# YOUR ASSIGNMENT
Please retype the records below exactly, from the first line through the line containing "Contribution: 2012-04-09 07:14", and leave out any pictures.

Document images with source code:
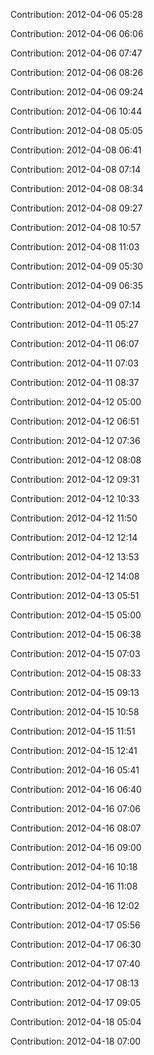 Contribution: 2012-04-06 05:28

Contribution: 2012-04-06 06:06

Contribution: 2012-04-06 07:47

Contribution: 2012-04-06 08:26

Contribution: 2012-04-06 09:24

Contribution: 2012-04-06 10:44

Contribution: 2012-04-08 05:05

Contribution: 2012-04-08 06:41

Contribution: 2012-04-08 07:14

Contribution: 2012-04-08 08:34

Contribution: 2012-04-08 09:27

Contribution: 2012-04-08 10:57

Contribution: 2012-04-08 11:03

Contribution: 2012-04-09 05:30

Contribution: 2012-04-09 06:35

Contribution: 2012-04-09 07:14

Contribution: 2012-04-11 05:27

Contribution: 2012-04-11 06:07

Contribution: 2012-04-11 07:03

Contribution: 2012-04-11 08:37

Contribution: 2012-04-12 05:00

Contribution: 2012-04-12 06:51

Contribution: 2012-04-12 07:36

Contribution: 2012-04-12 08:08

Contribution: 2012-04-12 09:31

Contribution: 2012-04-12 10:33

Contribution: 2012-04-12 11:50

Contribution: 2012-04-12 12:14

Contribution: 2012-04-12 13:53

Contribution: 2012-04-12 14:08

Contribution: 2012-04-13 05:51

Contribution: 2012-04-15 05:00

Contribution: 2012-04-15 06:38

Contribution: 2012-04-15 07:03

Contribution: 2012-04-15 08:33

Contribution: 2012-04-15 09:13

Contribution: 2012-04-15 10:58

Contribution: 2012-04-15 11:51

Contribution: 2012-04-15 12:41

Contribution: 2012-04-16 05:41

Contribution: 2012-04-16 06:40

Contribution: 2012-04-16 07:06

Contribution: 2012-04-16 08:07

Contribution: 2012-04-16 09:00

Contribution: 2012-04-16 10:18

Contribution: 2012-04-16 11:08

Contribution: 2012-04-16 12:02

Contribution: 2012-04-17 05:56

Contribution: 2012-04-17 06:30

Contribution: 2012-04-17 07:40

Contribution: 2012-04-17 08:13

Contribution: 2012-04-17 09:05

Contribution: 2012-04-18 05:04

Contribution: 2012-04-18 07:00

# EXERCISE SOLUTION
 Contribution: 2012-04-06 05:28

Contribution: 2012-04-06 06:06

Contribution: 2012-04-06 07:47

Contribution: 2012-04-06 08:26

Contribution: 2012-04-06 09:24

Contribution: 2012-04-06 10:44

Contribution: 2012-04-08 05:05

Contribution: 2012-04-08 06:41

Contribution: 2012-04-08 07:14

Contribution: 2012-04-08 08:34

Contribution: 2012-04-08 09:27

Contribution: 2012-04-08 10:57

Contribution: 2012-04-08 11:03

Contribution: 2012-04-09 05:30

Contribution: 2012-04-09 06:35

Contribution: 2012-04-09 07:14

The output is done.